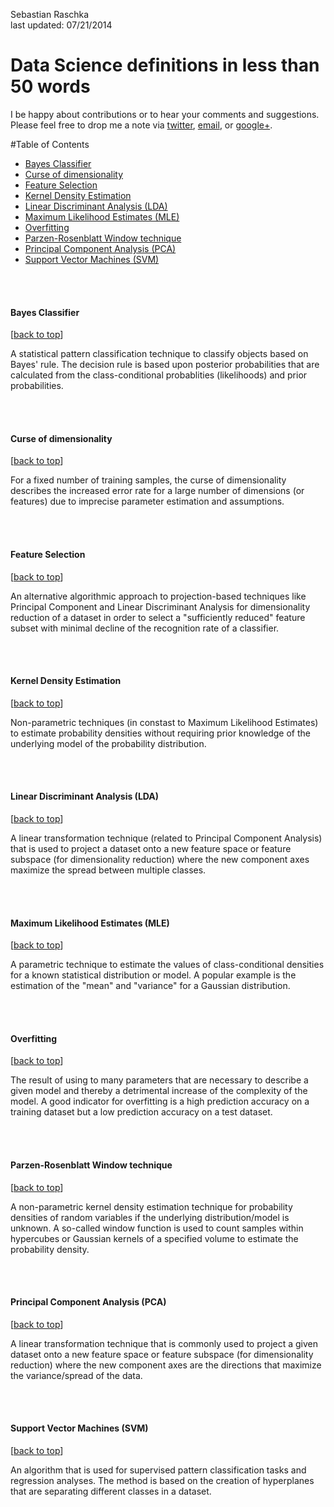 Sebastian Raschka  
last updated: 07/21/2014

# Data Science definitions in less than 50 words

I be happy about contributions or to hear your comments and suggestions. 
Please feel free to drop me a note via
[twitter](https://twitter.com/rasbt), [email](mailto:bluewoodtree@gmail.com), or [google+](https://plus.google.com/+SebastianRaschka).


<a class="mk-toclify" id="table-of-contents"></a>

#Table of Contents
- [Bayes Classifier](#bayes-classifier)
- [Curse of dimensionality](#curse-of-dimensionality)
- [Feature Selection](#feature-selection)
- [Kernel Density Estimation](#kernel-density-estimation)
- [Linear Discriminant Analysis (LDA)](#linear-discriminant-analysis-lda)
- [Maximum Likelihood Estimates (MLE)](#maximum-likelihood-estimates-mle)
- [Overfitting](#overfitting)
- [Parzen-Rosenblatt Window technique](#parzen-rosenblatt-window-technique)
- [Principal Component Analysis (PCA)](#principal-component-analysis-pca)
- [Support Vector Machines (SVM)](#support-vector-machines-svm)


<br>
<br>

<a class="mk-toclify" id="bayes-classifier"></a>
#### Bayes Classifier
[[back to top](#table-of-contents)]

A statistical pattern classification technique to classify objects based on Bayes' rule. The decision rule is based upon posterior probabilities that are calculated from the class-conditional probablities (likelihoods) and prior probabilities.

<br>
<br>

<a class="mk-toclify" id="curse-of-dimensionality"></a>
#### Curse of dimensionality
[[back to top](#table-of-contents)]

For a fixed number of training samples, the curse of dimensionality describes the increased error rate for a large number of dimensions (or features) due to imprecise parameter estimation and assumptions.

<br>
<br>

<a class="mk-toclify" id="feature-selection"></a>
#### Feature Selection 
[[back to top](#table-of-contents)]

An alternative algorithmic approach to projection-based techniques like Principal Component and Linear Discriminant Analysis for dimensionality reduction of a dataset in order to select a "sufficiently reduced" feature subset with minimal decline of the recognition rate of a classifier.

<br>
<br>

<a class="mk-toclify" id="kernel-density-estimation"></a>
#### Kernel Density Estimation
[[back to top](#table-of-contents)]

Non-parametric techniques (in constast to Maximum Likelihood Estimates) to estimate probability densities without requiring prior knowledge of the underlying model of the probability distribution.

<br>
<br>

<a class="mk-toclify" id="linear-discriminant-analysis-lda"></a>
#### Linear Discriminant Analysis (LDA)
[[back to top](#table-of-contents)]

A linear transformation technique (related to Principal Component Analysis) that is used to project a dataset onto a new feature space or feature subspace (for dimensionality reduction) where the new component axes maximize the spread between multiple classes. 

<br>
<br>

<a class="mk-toclify" id="maximum-likelihood-estimates-mle"></a>
#### Maximum Likelihood Estimates (MLE)

[[back to top](#table-of-contents)]

A parametric technique to estimate the values of class-conditional densities for a known statistical distribution or model. A popular example is the estimation of the "mean" and "variance" for a Gaussian distribution.

<br>
<br>

<a class="mk-toclify" id="overfitting"></a>
#### Overfitting
[[back to top](#table-of-contents)]

The result of using to many parameters that are necessary to describe a given model and thereby a detrimental increase of the complexity of the model.
A good indicator for overfitting is a high prediction accuracy on a training dataset but a low prediction accuracy on a test dataset.

<br>
<br>

<a class="mk-toclify" id="parzen-rosenblatt-window-technique"></a>
#### Parzen-Rosenblatt Window technique
[[back to top](#table-of-contents)]

A non-parametric kernel density estimation technique for probability densities of random variables if the underlying distribution/model is unknown. A so-called window function is used to count samples within hypercubes or Gaussian kernels of a specified volume to estimate the probability density.

<br>
<br>

<a class="mk-toclify" id="principal-component-analysis-pca"></a>
#### Principal Component Analysis (PCA)
[[back to top](#table-of-contents)]

A linear transformation technique that is commonly used to project a given dataset onto a new feature space  or feature subspace (for dimensionality reduction) where the new component axes are the directions that maximize the variance/spread of the data.

<br>
<br>

<a class="mk-toclify" id="support-vector-machines-svm"></a>
#### Support Vector Machines (SVM)
[[back to top](#table-of-contents)]

An algorithm that is used for supervised pattern classification tasks and regression analyses. The method is based on the creation of hyperplanes that are separating different classes in a dataset.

_Activity:_ Give the records again exactly, minus the pictures.

_Response for this exercise:_
 Sebastian Raschka  
last updated: 07/21/2014

# Data Science definitions in less than 50 words

I be happy about contributions or to hear your comments and suggestions. 
Please feel free to drop me a note via
[twitter](https://twitter.com/rasbt), [email](mailto:bluewoodtree@gmail.com), or [google+](https://plus.google.com/+SebastianRaschka).


<a class="mk-toclify" id="table-of-contents"></a>

#Table of Contents
- [Bayes Classifier](#bayes-classifier)
- [Curse of dimensionality](#curse-of-dimensionality)
- [Feature Selection](#feature-selection)
- [Kernel Density Estimation](#kernel-density-estimation)
- [Linear Discriminant Analysis (LDA)](#linear-discriminant-analysis-lda)
- [Maximum Likelihood Estimates (MLE)](#maximum-likelihood-estimates-mle)
- [Overfitting](#overfitting)
- [Parzen-Rosenblatt Window technique](#parzen-rosenblatt-window-technique)
- [Principal Component Analysis (PCA)](#principal-component-analysis-pca)
- [Support Vector Machines (SVM)](#support-vector-machines-svm)


<br>
<br>

<a class="mk-toclify" id="bayes-classifier"></a>
#### Bayes Classifier
[[back to top](#table-of-contents)]

A statistical pattern classification technique to classify objects based on Bayes' rule. The decision rule is based upon posterior probabilities that are calculated from the class-conditional probablities (likelihoods) and prior probabilities.

<br>
<br>

<a class="mk-toclify" id="curse-of-dimensionality"></a>
#### Curse of dimensionality
[[back to top](#table-of-contents)]

For a fixed number of training samples, the curse of dimensionality describes the increased error rate for a large number of dimensions (or features) due to imprecise parameter estimation and assumptions.

<br>
<br>

<a class="mk-toclify" id="feature-selection"></a>
#### Feature Selection 
[[back to top](#table-of-contents)]

An alternative algorithmic approach to projection-based techniques like Principal Component and Linear Discriminant Analysis for dimensionality reduction of a dataset in order to select a "sufficiently reduced" feature subset with minimal decline of the recognition rate of a classifier.

<br>
<br>

<a class="mk-toclify" id="kernel-density-estimation"></a>
#### Kernel Density Estimation
[[back to top](#table-of-contents)]

Non-parametric techniques (in constast to Maximum Likelihood Estimates) to estimate probability densities without requiring prior knowledge of the underlying model of the probability distribution.

<br>
<br>

<a class="mk-toclify" id="linear-discriminant-analysis-lda"></a>
#### Linear Discriminant Analysis (LDA)
[[back to top](#table-of-contents)]

A linear transformation technique (related to Principal Component Analysis) that is used to project a dataset onto a new feature space or feature subspace (for dimensionality reduction) where the new component axes maximize the spread between multiple classes. 

<br>
<br>

<a class="mk-toclify" id="maximum-likelihood-estimates-mle"></a>
#### Maximum Likelihood Estimates (MLE)

[[back to top](#table-of-contents)]

A parametric technique to estimate the values of class-conditional densities for a known statistical distribution or model. A popular example is the estimation of the "mean" and "variance" for a Gaussian distribution.

<br>
<br>

<a class="mk-toclify" id="overfitting"></a>
#### Overfitting
[[back to top](#table-of-contents)]

The result of using to many parameters that are necessary to describe a given model and thereby a detrimental increase of the complexity of the model.
A good indicator for overfitting is a high prediction accuracy on a training dataset but a low prediction accuracy on a test dataset.

<br>
<br>

<a class="mk-toclify" id="parzen-rosenblatt-window-technique"></a>
#### Parzen-Rosenblatt Window technique
[[back to top](#table-of-contents)]

A non-parametric kernel density estimation technique for probability densities of random variables if the underlying distribution/model is unknown. A so-called window function is used to count samples within hypercubes or Gaussian kernels of a specified volume to estimate the probability density.

<br>
<br>

<a class="mk-toclify" id="principal-component-analysis-pca"></a>
#### Principal Component Analysis (PCA)
[[back to top](#table-of-contents)]

A linear transformation technique that is commonly used to project a given dataset onto a new feature space  or feature subspace (for dimensionality reduction) where the new component axes are the directions that maximize the variance/spread of the data.

<br>
<br>

<a class="mk-toclify" id="support-vector-machines-svm"></a>
#### Support Vector Machines (SVM)
[[back to top](#table-of-contents)]

An algorithm that is used for supervised pattern classification tasks and regression analyses. The method is based on the creation of hyperplanes that are separating different classes in a dataset.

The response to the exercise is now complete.